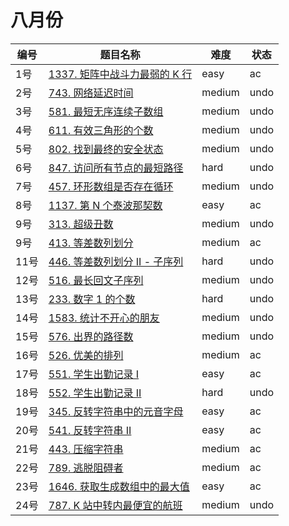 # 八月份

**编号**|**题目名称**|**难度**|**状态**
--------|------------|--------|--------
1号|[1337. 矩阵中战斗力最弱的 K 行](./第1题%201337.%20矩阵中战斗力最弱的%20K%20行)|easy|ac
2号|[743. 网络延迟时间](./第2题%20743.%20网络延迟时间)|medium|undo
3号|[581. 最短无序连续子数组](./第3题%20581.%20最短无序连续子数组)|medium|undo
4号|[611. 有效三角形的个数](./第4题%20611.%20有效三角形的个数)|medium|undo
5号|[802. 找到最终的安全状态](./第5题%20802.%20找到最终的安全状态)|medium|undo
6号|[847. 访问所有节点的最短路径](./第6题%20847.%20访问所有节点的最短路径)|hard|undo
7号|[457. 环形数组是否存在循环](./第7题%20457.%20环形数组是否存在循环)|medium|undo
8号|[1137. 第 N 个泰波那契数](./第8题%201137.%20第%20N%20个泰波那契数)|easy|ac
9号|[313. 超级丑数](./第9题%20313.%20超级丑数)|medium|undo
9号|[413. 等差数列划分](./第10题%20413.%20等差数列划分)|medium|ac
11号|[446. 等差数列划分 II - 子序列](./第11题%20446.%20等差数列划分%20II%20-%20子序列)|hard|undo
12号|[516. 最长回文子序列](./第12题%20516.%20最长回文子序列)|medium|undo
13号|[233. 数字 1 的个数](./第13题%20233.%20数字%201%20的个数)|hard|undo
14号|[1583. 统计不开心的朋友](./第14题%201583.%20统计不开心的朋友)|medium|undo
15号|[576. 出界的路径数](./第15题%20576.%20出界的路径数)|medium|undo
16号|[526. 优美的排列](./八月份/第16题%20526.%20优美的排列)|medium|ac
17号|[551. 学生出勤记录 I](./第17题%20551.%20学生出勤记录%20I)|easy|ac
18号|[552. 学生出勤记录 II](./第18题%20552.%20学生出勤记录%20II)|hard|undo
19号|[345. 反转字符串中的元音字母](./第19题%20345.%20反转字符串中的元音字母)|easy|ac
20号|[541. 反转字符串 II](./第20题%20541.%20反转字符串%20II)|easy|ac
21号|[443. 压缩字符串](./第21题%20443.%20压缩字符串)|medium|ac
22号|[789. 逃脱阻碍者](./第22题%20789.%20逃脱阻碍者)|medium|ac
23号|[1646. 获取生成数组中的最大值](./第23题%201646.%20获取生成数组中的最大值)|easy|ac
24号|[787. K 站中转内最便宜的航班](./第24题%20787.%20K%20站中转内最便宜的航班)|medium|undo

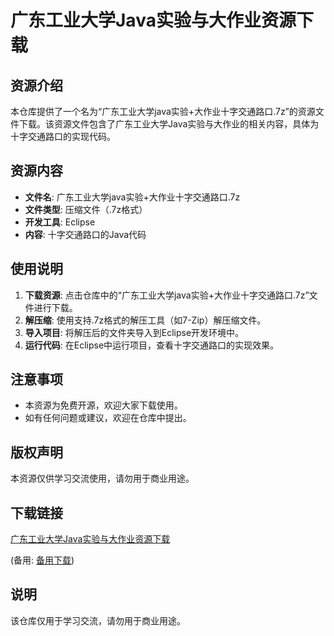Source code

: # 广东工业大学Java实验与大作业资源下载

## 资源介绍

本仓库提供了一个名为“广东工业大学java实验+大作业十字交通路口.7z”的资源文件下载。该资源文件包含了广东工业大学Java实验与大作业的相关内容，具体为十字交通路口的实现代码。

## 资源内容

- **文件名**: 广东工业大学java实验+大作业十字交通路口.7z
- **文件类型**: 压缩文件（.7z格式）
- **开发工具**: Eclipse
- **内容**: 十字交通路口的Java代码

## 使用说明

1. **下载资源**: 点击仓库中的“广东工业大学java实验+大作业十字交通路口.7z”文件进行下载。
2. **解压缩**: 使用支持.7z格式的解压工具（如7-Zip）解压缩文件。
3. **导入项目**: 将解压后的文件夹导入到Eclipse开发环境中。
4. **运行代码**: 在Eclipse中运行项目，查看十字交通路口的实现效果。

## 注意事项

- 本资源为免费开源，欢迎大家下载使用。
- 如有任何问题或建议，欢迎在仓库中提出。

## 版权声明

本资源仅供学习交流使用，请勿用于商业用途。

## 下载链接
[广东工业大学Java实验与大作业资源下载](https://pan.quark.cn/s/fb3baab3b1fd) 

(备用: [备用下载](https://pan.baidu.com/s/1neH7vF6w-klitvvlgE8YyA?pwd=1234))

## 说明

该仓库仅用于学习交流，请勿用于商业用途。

- - - - -

Please output the records exactly, leaving the pictures out.

 # 八月份

**编号**|**题目名称**|**难度**|**状态**
--------|------------|--------|--------
1号|[1337. 矩阵中战斗力最弱的 K 行](./第1题%201337.%20矩阵中战斗力最弱的%20K%20行)|easy|ac
2号|[743. 网络延迟时间](./第2题%20743.%20网络延迟时间)|medium|undo
3号|[581. 最短无序连续子数组](./第3题%20581.%20最短无序连续子数组)|medium|undo
4号|[611. 有效三角形的个数](./第4题%20611.%20有效三角形的个数)|medium|undo
5号|[802. 找到最终的安全状态](./第5题%20802.%20找到最终的安全状态)|medium|undo
6号|[847. 访问所有节点的最短路径](./第6题%20847.%20访问所有节点的最短路径)|hard|undo
7号|[457. 环形数组是否存在循环](./第7题%20457.%20环形数组是否存在循环)|medium|undo
8号|[1137. 第 N 个泰波那契数](./第8题%201137.%20第%20N%20个泰波那契数)|easy|ac
9号|[313. 超级丑数](./第9题%20313.%20超级丑数)|medium|undo
9号|[413. 等差数列划分](./第10题%20413.%20等差数列划分)|medium|ac
11号|[446. 等差数列划分 II - 子序列](./第11题%20446.%20等差数列划分%20II%20-%20子序列)|hard|undo
12号|[516. 最长回文子序列](./第12题%20516.%20最长回文子序列)|medium|undo
13号|[233. 数字 1 的个数](./第13题%20233.%20数字%201%20的个数)|hard|undo
14号|[1583. 统计不开心的朋友](./第14题%201583.%20统计不开心的朋友)|medium|undo
15号|[576. 出界的路径数](./第15题%20576.%20出界的路径数)|medium|undo
16号|[526. 优美的排列](./八月份/第16题%20526.%20优美的排列)|medium|ac
17号|[551. 学生出勤记录 I](./第17题%20551.%20学生出勤记录%20I)|easy|ac
18号|[552. 学生出勤记录 II](./第18题%20552.%20学生出勤记录%20II)|hard|undo
19号|[345. 反转字符串中的元音字母](./第19题%20345.%20反转字符串中的元音字母)|easy|ac
20号|[541. 反转字符串 II](./第20题%20541.%20反转字符串%20II)|easy|ac
21号|[443. 压缩字符串](./第21题%20443.%20压缩字符串)|medium|ac
22号|[789. 逃脱阻碍者](./第22题%20789.%20逃脱阻碍者)|medium|ac
23号|[1646. 获取生成数组中的最大值](./第23题%201646.%20获取生成数组中的最大值)|easy|ac
24号|[787. K 站中转内最便宜的航班](./第24题%20787.%20K%20站中转内最便宜的航班)|medium|undo

Source code

: # 广东工业大学Java实验与大作业资源下载

## 资源介绍

本仓库提供了一个名为“广东工业大学java实验+大作业十字交通路口.7z”的资源文件下载。该资源文件包含了广东工业大学Java实验与大作业的相关内容，具体为十字交通路口的实现代码。

## 资源内容

- **文件名**: 广东工业大学java实验+大作业十字交通路口.7z
- **文件类型**: 压缩文件（.7z格式）
- **开发工具**: Eclipse
- **内容**: 十字交通路口的Java代码

## 使用说明

1. **下载资源**: 点击仓库中的“广东工业大学java实验+大作业十字交通路口.7z”文件进行下载。
2. **解压缩**: 使用支持.7z格式的解压工具（如7-Zip）解压缩文件。
3. **导入项目**: 将解压后的文件夹导入到Eclipse开发环境中。
4. **运行代码**: 在Eclipse中运行项目，查看十字交通路口的实现效果。

## 注意事项

- 本资源为免费开源，欢迎大家下载使用。
- 如有任何问题或建议，欢迎在仓库中提出。

## 版权声明

本资源仅供学习交流使用，请勿用于商业用途。

## 下载链接
[广东工业大学Java实验与大作业资源下载](https://pan.quark.cn/s/fb3baab3b1fd) 

(备用: [备用下载](https://pan.baidu.com/s/1neH7vF6w-klitvvlgE8YyA?pwd=1234))

## 说明

该仓库仅用于学习交流，请勿用于商业用途。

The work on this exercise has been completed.